More smoke, fewer mirrors

The WikiLeaks saga


Editorial June 10, 2017

The WikiLeaks saga is one of those gifts that just keep on giving. The latest local twist to just one of innumerable tails is that former interior minister Rehman Malik has written to Prime Minister Nawaz Sharif asking him to form a judicial commission in order to investigate the WikiLeaks allegation that the Americans were given access to the national identity database during the course of his tenure. As the saying goes — be careful what you wish for. A brief perusal of the colourful career of Mr Malik suggests that there is a cemetery full of skeletons ripe for exhumation in the event of any investigation of anything he has touched or been associated with in government.
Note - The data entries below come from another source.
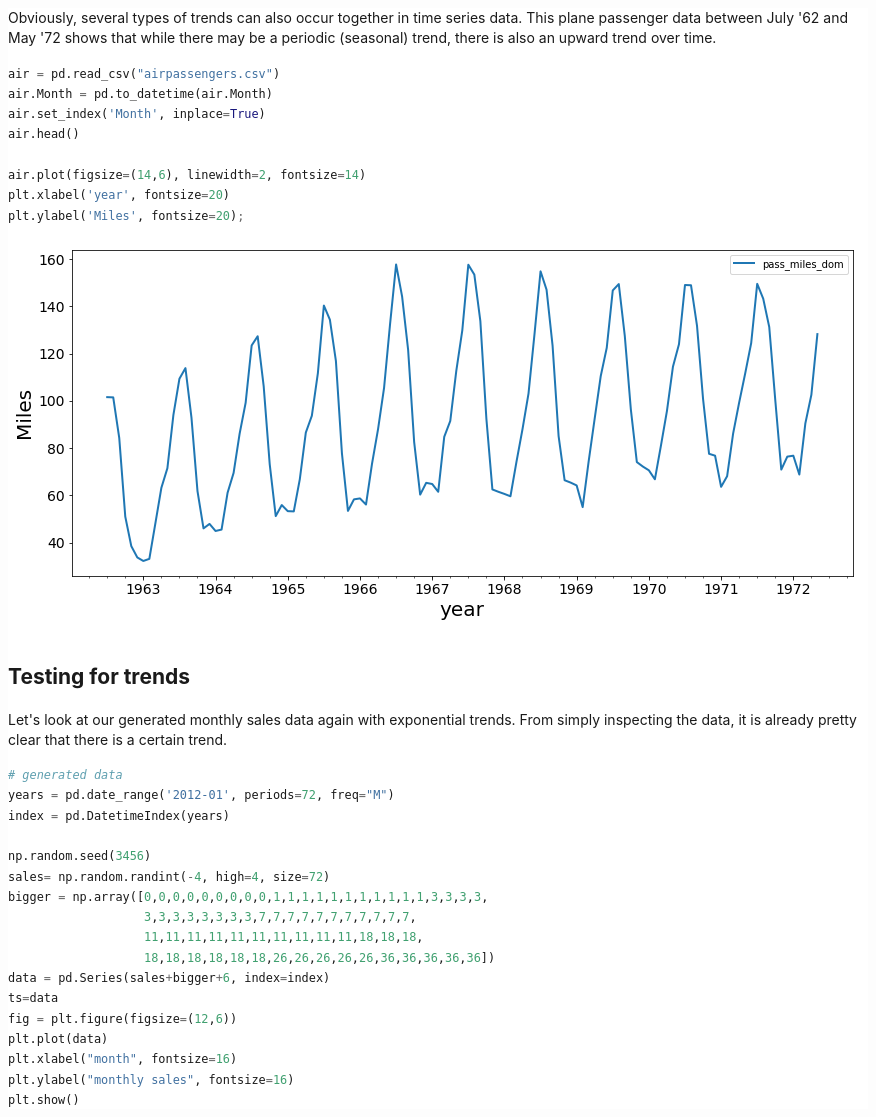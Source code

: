 Obviously, several types of trends can also occur together in time series data. This plane passenger data between July '62 and May '72 shows that while there may be a periodic (seasonal) trend, there is also an upward trend over time.


```python
air = pd.read_csv("airpassengers.csv")
air.Month = pd.to_datetime(air.Month)
air.set_index('Month', inplace=True)
air.head()

air.plot(figsize=(14,6), linewidth=2, fontsize=14)
plt.xlabel('year', fontsize=20)
plt.ylabel('Miles', fontsize=20);
```


![png](index_files/index_16_0.png)


## Testing for trends

Let's look at our generated monthly sales data again with exponential trends. From simply inspecting the data, it is already pretty clear that there is a certain trend.


```python
# generated data 
years = pd.date_range('2012-01', periods=72, freq="M")
index = pd.DatetimeIndex(years)

np.random.seed(3456)
sales= np.random.randint(-4, high=4, size=72)
bigger = np.array([0,0,0,0,0,0,0,0,0,1,1,1,1,1,1,1,1,1,1,1,3,3,3,3,
                   3,3,3,3,3,3,3,3,7,7,7,7,7,7,7,7,7,7,7,
                   11,11,11,11,11,11,11,11,11,11,18,18,18,
                   18,18,18,18,18,18,26,26,26,26,26,36,36,36,36,36])
data = pd.Series(sales+bigger+6, index=index)
ts=data
fig = plt.figure(figsize=(12,6))
plt.plot(data)
plt.xlabel("month", fontsize=16)
plt.ylabel("monthly sales", fontsize=16)
plt.show()
```

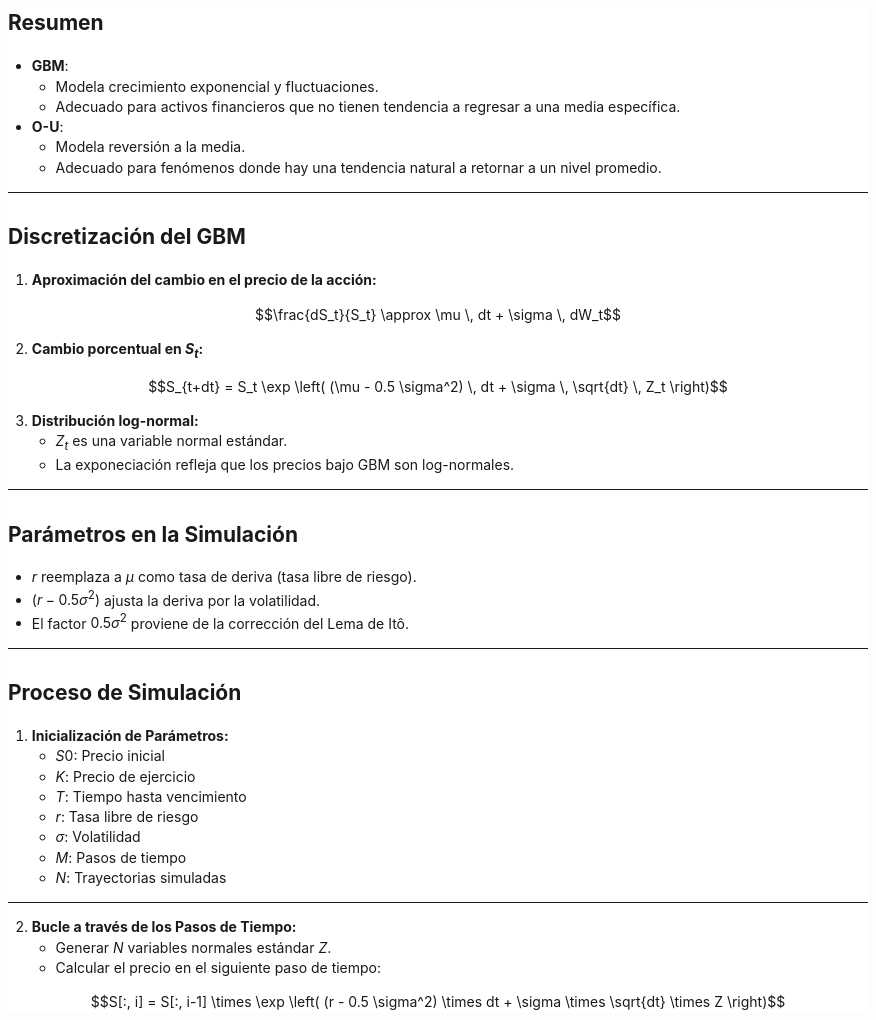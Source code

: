 
## Resumen

- **GBM**:
  - Modela crecimiento exponencial y fluctuaciones.
  - Adecuado para activos financieros que no tienen tendencia a regresar a una media específica.
- **O-U**:
  - Modela reversión a la media.
  - Adecuado para fenómenos donde hay una tendencia natural a retornar a un nivel promedio.

---

## Discretización del GBM

1. **Aproximación del cambio en el precio de la acción:**

$$\frac{dS_t}{S_t} \approx \mu \, dt + \sigma \, dW_t$$

2. **Cambio porcentual en $S_t$:**

$$S_{t+dt} = S_t \exp \left( (\mu - 0.5 \sigma^2) \, dt + \sigma \, \sqrt{dt} \, Z_t \right)$$

3. **Distribución log-normal:**
   - $Z_t$ es una variable normal estándar.
   - La exponeciación refleja que los precios bajo GBM son log-normales.

---

## Parámetros en la Simulación

- $r$ reemplaza a $\mu$ como tasa de deriva (tasa libre de riesgo).
- $(r - 0.5 \sigma^2)$ ajusta la deriva por la volatilidad.
- El factor $0.5 \sigma^2$ proviene de la corrección del Lema de Itô.

---

## Proceso de Simulación

1. **Inicialización de Parámetros:**
   - $S0$: Precio inicial
   - $K$: Precio de ejercicio
   - $T$: Tiempo hasta vencimiento
   - $r$: Tasa libre de riesgo
   - $\sigma$: Volatilidad
   - $M$: Pasos de tiempo
   - $N$: Trayectorias simuladas
---
2. **Bucle a través de los Pasos de Tiempo:**
   - Generar $N$ variables normales estándar $Z$.
   - Calcular el precio en el siguiente paso de tiempo:

$$S[:, i] = S[:, i-1] \times \exp \left( (r - 0.5 \sigma^2) \times dt + \sigma \times \sqrt{dt} \times Z \right)$$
The latest request for the services of an increasingly stretched judiciary concerns a diplomatic cable which was leaked in 2011 and tweeted by WikiLeaks on June 6th. If there is a single thing that characterises all the WikiLeaks material it is that its veracity is unchallenged. This material is not faked or made up; it is a genuine record of events and documents, this latest leak being no exception. The cable details meetings between the former US Department of Homeland Security Janet Napolitano and a range of senior Pakistani officials, including Mr Malik. The sensitivity lies in the reveal that Prime Minister Gilani and Rehman Malik went to the American Embassy and offered up of their own free will access to the National Database and Registration Agency (NADRA). The leaked item concludes, ‘It seems to me that that is a theft of some national treasure of Pakistan…’

Indeed it may well be, and Mr Malik — and Mr Gilani for that matter — need to tread very carefully before seeking to look into in public the contents of a WikiLeak because they are dangerously packed with that trickiest of commodities — the truth.

Published in The Express Tribune, June 10th, 2017.